Speaking of naiveté, I am convinced that I'm really not an idiot, I'm just naive. That's going to be my excuse for everything from now on. "I'm not an idiot, I'm just naive." I think if Jessica Simpson said that, her stupidity would all make sense.

And on to more naiveté...
-This morning, I got to sit in my pajamas (not the football pants, but the "cat's pajamas" pants--get it? "The Cat's Pajamas?" I am Kat, I wear pajamas, they're the "cat's pajamas?") and read a new Bill Simmons article followed by Peter King's Monday Morning Quarterback from yesterday that I hadn't gotten the chance to read yet. If I had a peanut butter cookie from the Hinman Night Owl and an Oreo cookie milkshake from the CIW Night Owl with Barenaked Ladies blaring on a stereo and a hot guy was lying next to me (Dream Job Mike?), it would of been the most perfect fifteen minutes of my life. As it was, the reality was pretty good. I feel okay about abandoning sports writing as a career three years ago as long as those two are writing.

-Mike from Dream Job is THE HOTTEST GUY EVER. HANDS DOWN. AMAZING. I only was able to see the last two episodes of Dream Job, so I know I missed out on a lot. But still, those two episodes, and his SportsCenter appearance the following night left me drooling. I don't even care that he agreed with Tony Kornheiser in saying figure skating isn't a sport, that's how good looking he is to me. Sense of humour with knowledge of sports and amazing good looks=SUPREME HOTTNESS.

-My father is in denial that I like baseball. We come home Sunday night and I hurried to turn on Sportscenter to see the score of the Red Sox-Orioles game. It flashed on the screen, Red Sox 2, Orioles 7, and I groaned (ever since the Orioles treated the Rochester Red Wings so poorly before we broke our association with them, I hate them). My father shook his head. "I thought I raised you better than to like baseball."

In other baseball news, Peter King's article in Sports Illustrated two weeks ago about what was wrong with baseball is nearly identical to the point of my Power Point presentation in Intro to Sports Management back in Fall 2000. Except of course that it's almost four years later and he's more knowledgeable on the subject than 18 year old me was. Right on.

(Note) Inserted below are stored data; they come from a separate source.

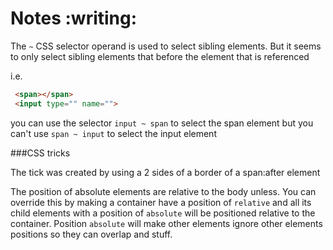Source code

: # Notes :writing:

The `~` CSS selector operand is used to select sibling elements. But it seems to only select sibling elements that before the element that is referenced

i.e. 

```HTML
 <span></span>
 <input type="" name="">
```
you can use the selector `input ~ span` to select the span element but you can't use `span ~ input` to select the input element

###CSS tricks


The tick was created by using a 2 sides of a border of a span:after element

The position of absolute elements are relative to the body unless. You can override this by making a container have a position of `relative` and all its child elements with a position of `absolute` will be positioned relative to the container. Position `absolute` will make other elements ignore other elements positions so they can overlap and stuff.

And my fantasy team rocks, especially my pitchers.

-The Patriots play the Niners at home this upcoming season. Can the 98 Niners play the Patriots instead? Either way, I'm going. Coincidence that my favourite team is playing in my new residence the fall I get there? I think not! Okay, maybe. But it's a nice one. (But if it's Homecoming weekend, I can't go. This would be a tough decision for me if the Niners were going to be any good this year, but they aren't.)